Are you using DSL 2750U model? I have bought it in yesterday and figured out how to access to USB drive. Let me know if you are using same model then I can help you


----------



## Kev.Ved (Oct 6, 2012)

For a Win7 laptop I can suggest you 2 ways to access it.
1. Try Start>Run>\\router IP address e.g.: Start>Run>\\192.168.1.1 & enter router username/password when prompted.
2. In Computer window (where you see all the hard drive partitions, DVD drive etc.) on the left pane there is a section called Network. Click on it/expand the tab. It should list your router. Double click to open & enter router username/password.


----------



## zonejvm (Oct 6, 2012)

abhimi said:


> Are you using DSL 2750U model? I have bought it in yesterday and figured out how to access to USB drive.
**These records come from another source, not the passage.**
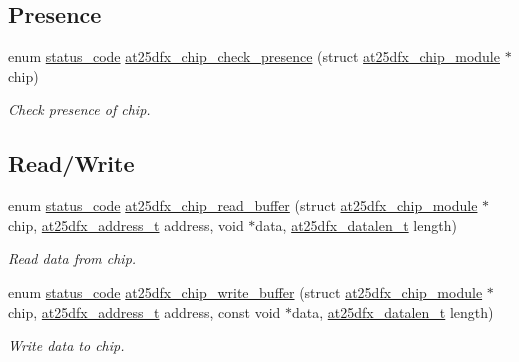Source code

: \subsection*{Presence}
\begin{DoxyCompactItemize}
\item 
enum \mbox{\hyperlink{group__group__sam0__utils__status__codes_ga751c892e5a46b8e7d282085a5a5bf151}{status\+\_\+code}} \mbox{\hyperlink{group__asfdoc__common2__at25dfx__group_gabc77a5e6b7714d6a3731505b24ac5082}{at25dfx\+\_\+chip\+\_\+check\+\_\+presence}} (struct \mbox{\hyperlink{structat25dfx__chip__module}{at25dfx\+\_\+chip\+\_\+module}} $\ast$chip)
\begin{DoxyCompactList}\small\item\em Check presence of chip. \end{DoxyCompactList}\end{DoxyCompactItemize}
\subsection*{Read/\+Write}
\begin{DoxyCompactItemize}
\item 
enum \mbox{\hyperlink{group__group__sam0__utils__status__codes_ga751c892e5a46b8e7d282085a5a5bf151}{status\+\_\+code}} \mbox{\hyperlink{group__asfdoc__common2__at25dfx__group_ga867ff68dbb3def1fbac0c9359ea7e36e}{at25dfx\+\_\+chip\+\_\+read\+\_\+buffer}} (struct \mbox{\hyperlink{structat25dfx__chip__module}{at25dfx\+\_\+chip\+\_\+module}} $\ast$chip, \mbox{\hyperlink{group__asfdoc__common2__at25dfx__group_ga6797a814b041014cef23de480c9da9ef}{at25dfx\+\_\+address\+\_\+t}} address, void $\ast$data, \mbox{\hyperlink{group__asfdoc__common2__at25dfx__group_gaebf176d512c4cc61390aef7159ddccb9}{at25dfx\+\_\+datalen\+\_\+t}} length)
\begin{DoxyCompactList}\small\item\em Read data from chip. \end{DoxyCompactList}\item 
enum \mbox{\hyperlink{group__group__sam0__utils__status__codes_ga751c892e5a46b8e7d282085a5a5bf151}{status\+\_\+code}} \mbox{\hyperlink{group__asfdoc__common2__at25dfx__group_ga680dae17472f869582c92512d4995dcc}{at25dfx\+\_\+chip\+\_\+write\+\_\+buffer}} (struct \mbox{\hyperlink{structat25dfx__chip__module}{at25dfx\+\_\+chip\+\_\+module}} $\ast$chip, \mbox{\hyperlink{group__asfdoc__common2__at25dfx__group_ga6797a814b041014cef23de480c9da9ef}{at25dfx\+\_\+address\+\_\+t}} address, const void $\ast$data, \mbox{\hyperlink{group__asfdoc__common2__at25dfx__group_gaebf176d512c4cc61390aef7159ddccb9}{at25dfx\+\_\+datalen\+\_\+t}} length)
\begin{DoxyCompactList}\small\item\em Write data to chip. \end{DoxyCompactList}\end{DoxyCompactItemize}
Let me know if you are using same model then I can help you



yeah im using it!(dsl2750u) pls help me!!


----------



## abhimi (Oct 7, 2012)

Type this      \\192.168.1.1\u_disk          in My Computer address bar and press enter



zonejvm said:


> yeah im using it!(dsl2750u) pls help me!!


----------



## zonejvm (Oct 7, 2012)

hey thanks , it worked in my android device through es explorer and through win7 Laptop. Thanks a lot!!!!


----------